When disagreements like this come up, having common and good test cases are probably the most important (and is indeed the way in which the problem, generation of non-Boltzman behavior, was found).

In the end ST2 itself is flawed, and Princeton admitted that the discussion of water was not significantly advanced through this drama. Is it worth it?

Understanding the argument and its importance should be the focus.

   Sharing code is not 
   always the answer
Why let the perfect be the enemy of the good?

Sharing code is not the full answer, especially in case of Monte-Carlo simulations in physics, because that kind of algorithm is hard to test: What is the testing oracle? What is the specification?

But sharing code is part of the answer.

Setting up a culture where it is unacceptable to submit a paper without open-sourcing the code and suitable testing (for simple edge ases), and suitable scripts that make reproducing the software simulations easy, is good scientific 'hygiene'. See for example [1, 2] for efforts towards reproducible software submissions in computer science.

Reproduciblility is the very essence of the scientific method.

[1] http://evaluate.inf.usi.ch/artifacts

[2] http://www.artifact-eval.org/

In this case, independent thinking did come up with independent results, but the refusal to share code significantly delayed the recognition of which line of inquiry had been more successful.

You might want to be careful about using that "was it worth it?" argument - someone might reasonably ask, was it worth funding either team?

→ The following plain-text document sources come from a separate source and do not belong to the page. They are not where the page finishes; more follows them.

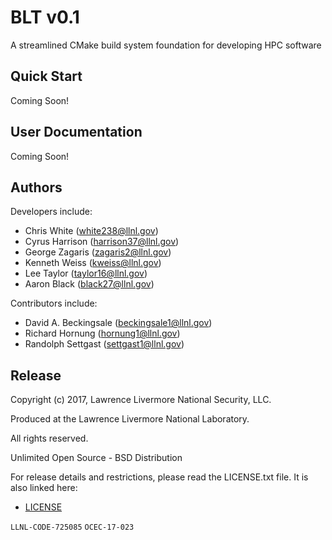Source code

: BLT v0.1
========

A streamlined CMake build system foundation for developing HPC software

Quick Start
-----------

Coming Soon!

User Documentation
------------------

Coming Soon!

Authors
-------

Developers include:

 * Chris White (white238@llnl.gov)
 * Cyrus Harrison (harrison37@llnl.gov)
 * George Zagaris (zagaris2@llnl.gov)
 * Kenneth Weiss (kweiss@llnl.gov)
 * Lee Taylor (taylor16@llnl.gov)
 * Aaron Black (black27@llnl.gov)

Contributors include:

 * David A. Beckingsale (beckingsale1@llnl.gov)
 * Richard Hornung (hornung1@llnl.gov)
 * Randolph Settgast (settgast1@llnl.gov)

Release
-------

Copyright (c) 2017, Lawrence Livermore National Security, LLC.

Produced at the Lawrence Livermore National Laboratory.

All rights reserved.

Unlimited Open Source - BSD Distribution

For release details and restrictions, please read the LICENSE.txt file.
It is also linked here:
- [LICENSE](./LICENSE)

`LLNL-CODE-725085`  `OCEC-17-023`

If science doesn't show that it does good work, then its funding can be more easily questioned.

Sharing code can be just as confusing as it is enlightening.
Ordinary text can be confusing. That is not a reason for not publishing, and one of the purposes of a journal's editors is to keep the confused and confusing stuff at bay.
So, black box, closed source - e.g. history repeats itself.
Oh, I meant making the error in the code fell under the we all make mistakes. Not the refusing to share it.